--- Material for this exercise ---
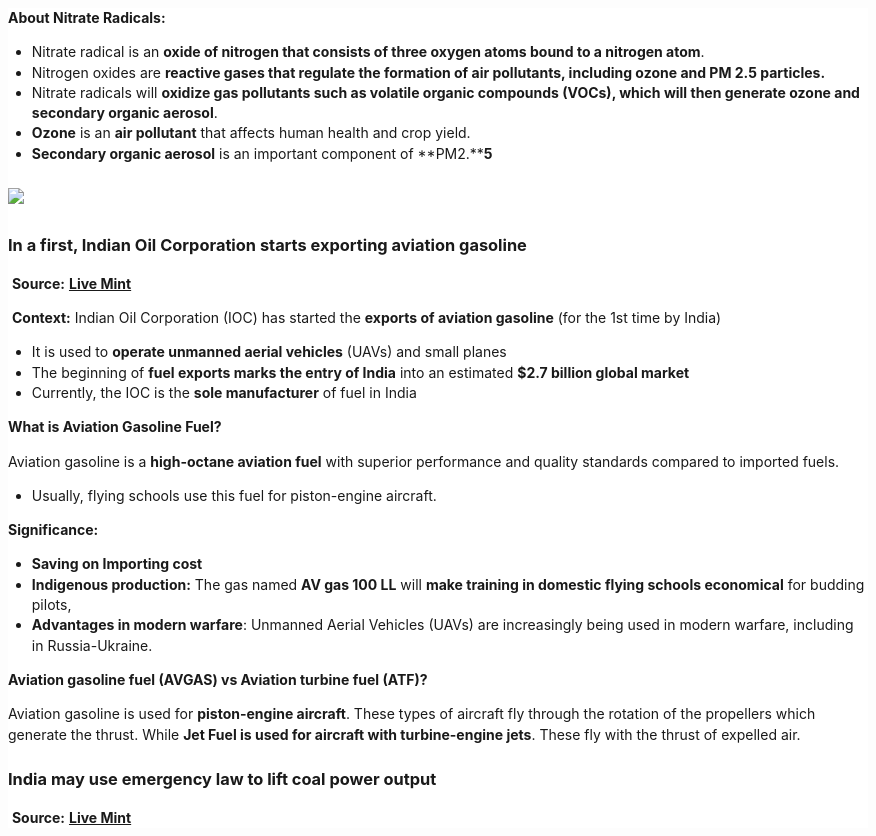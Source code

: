 **About Nitrate Radicals:**

- Nitrate radical is an **oxide of nitrogen that consists of three oxygen atoms bound to a nitrogen atom**.
- Nitrogen oxides are **reactive gases that regulate the formation of air pollutants, including ozone and PM 2.5 particles.**
- Nitrate radicals will **oxidize gas pollutants such as volatile organic compounds (VOCs), which will then generate ozone and secondary organic aerosol**.
- **Ozone** is an **air pollutant** that affects human health and crop yield.
- **Secondary organic aerosol** is an important component of **PM2.****5**

### **[![](https://www.insightsonindia.com/wp-content/uploads/2023/01/no2.jpg?is-pending-load=1)](https://www.insightsonindia.com/wp-content/uploads/2023/01/no2.jpg)**

### **In a first, Indian Oil Corporation starts exporting aviation gasoline**

 **Source:** [**Live Mint**](https://www.livemint.com/news/india/in-a-first-indian-oil-corporation-starts-exporting-aviation-gasoline-11674981680084.html)

 **Context:** Indian Oil Corporation (IOC) has started the **exports of aviation gasoline** (for the 1st time by India)

- It is used to **operate unmanned aerial vehicles** (UAVs) and small planes
- The beginning of **fuel exports marks the entry of India** into an estimated **$2.7 billion global market**
- Currently, the IOC is the **sole manufacturer** of fuel in India

**What is Aviation Gasoline Fuel?**

Aviation gasoline is a **high-octane aviation fuel** with superior performance and quality standards compared to imported fuels.

- Usually, flying schools use this fuel for piston-engine aircraft.

**Significance:**

- **Saving on Importing cost**
- **Indigenous production:** The gas named **AV gas 100 LL** will **make training in domestic flying schools economical** for budding pilots,
- **Advantages in modern warfare**: Unmanned Aerial Vehicles (UAVs) are increasingly being used in modern warfare, including in Russia-Ukraine.

**Aviation gasoline fuel (AVGAS) vs Aviation turbine fuel (ATF)?**

Aviation gasoline is used for **piston-engine aircraft**. These types of aircraft fly through the rotation of the propellers which generate the thrust. While **Jet Fuel is used for aircraft with turbine-engine jets**. These fly with the thrust of expelled air.

### **India may use emergency law to lift coal power output**

 **Source:** [**Live Mint**](https://www.livemint.com/market/commodities/india-to-use-emergency-law-to-maximise-coal-power-output-11675072403897.html)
---
## What you have to do
Copy all the entries above exactly as they stand, except for the pictures.

## Solution
Source code

: **About Nitrate Radicals:**

- Nitrate radical is an **oxide of nitrogen that consists of three oxygen atoms bound to a nitrogen atom**.
- Nitrogen oxides are **reactive gases that regulate the formation of air pollutants, including ozone and PM 2.5 particles.**
- Nitrate radicals will **oxidize gas pollutants such as volatile organic compounds (VOCs), which will then generate ozone and secondary organic aerosol**.
- **Ozone** is an **air pollutant** that affects human health and crop yield.
- **Secondary organic aerosol** is an important component of **PM2.****5**

### **[![](https://www.insightsonindia.com/wp-content/uploads/2023/01/no2.jpg?is-pending-load=1)](https://www.insightsonindia.com/wp-content/uploads/2023/01/no2.jpg)**

### **In a first, Indian Oil Corporation starts exporting aviation gasoline**

 **Source:** [**Live Mint**](https://www.livemint.com/news/india/in-a-first-indian-oil-corporation-starts-exporting-aviation-gasoline-11674981680084.html)

 **Context:** Indian Oil Corporation (IOC) has started the **exports of aviation gasoline** (for the 1st time by India)

- It is used to **operate unmanned aerial vehicles** (UAVs) and small planes
- The beginning of **fuel exports marks the entry of India** into an estimated **$2.7 billion global market**
- Currently, the IOC is the **sole manufacturer** of fuel in India

**What is Aviation Gasoline Fuel?**

Aviation gasoline is a **high-octane aviation fuel** with superior performance and quality standards compared to imported fuels.

- Usually, flying schools use this fuel for piston-engine aircraft.

**Significance:**

- **Saving on Importing cost**
- **Indigenous production:** The gas named **AV gas 100 LL** will **make training in domestic flying schools economical** for budding pilots,
- **Advantages in modern warfare**: Unmanned Aerial Vehicles (UAVs) are increasingly being used in modern warfare, including in Russia-Ukraine.

**Aviation gasoline fuel (AVGAS) vs Aviation turbine fuel (ATF)?**

Aviation gasoline is used for **piston-engine aircraft**. These types of aircraft fly through the rotation of the propellers which generate the thrust. While **Jet Fuel is used for aircraft with turbine-engine jets**. These fly with the thrust of expelled air.

### **India may use emergency law to lift coal power output**

 **Source:** [**Live Mint**](https://www.livemint.com/market/commodities/india-to-use-emergency-law-to-maximise-coal-power-output-11675072403897.html)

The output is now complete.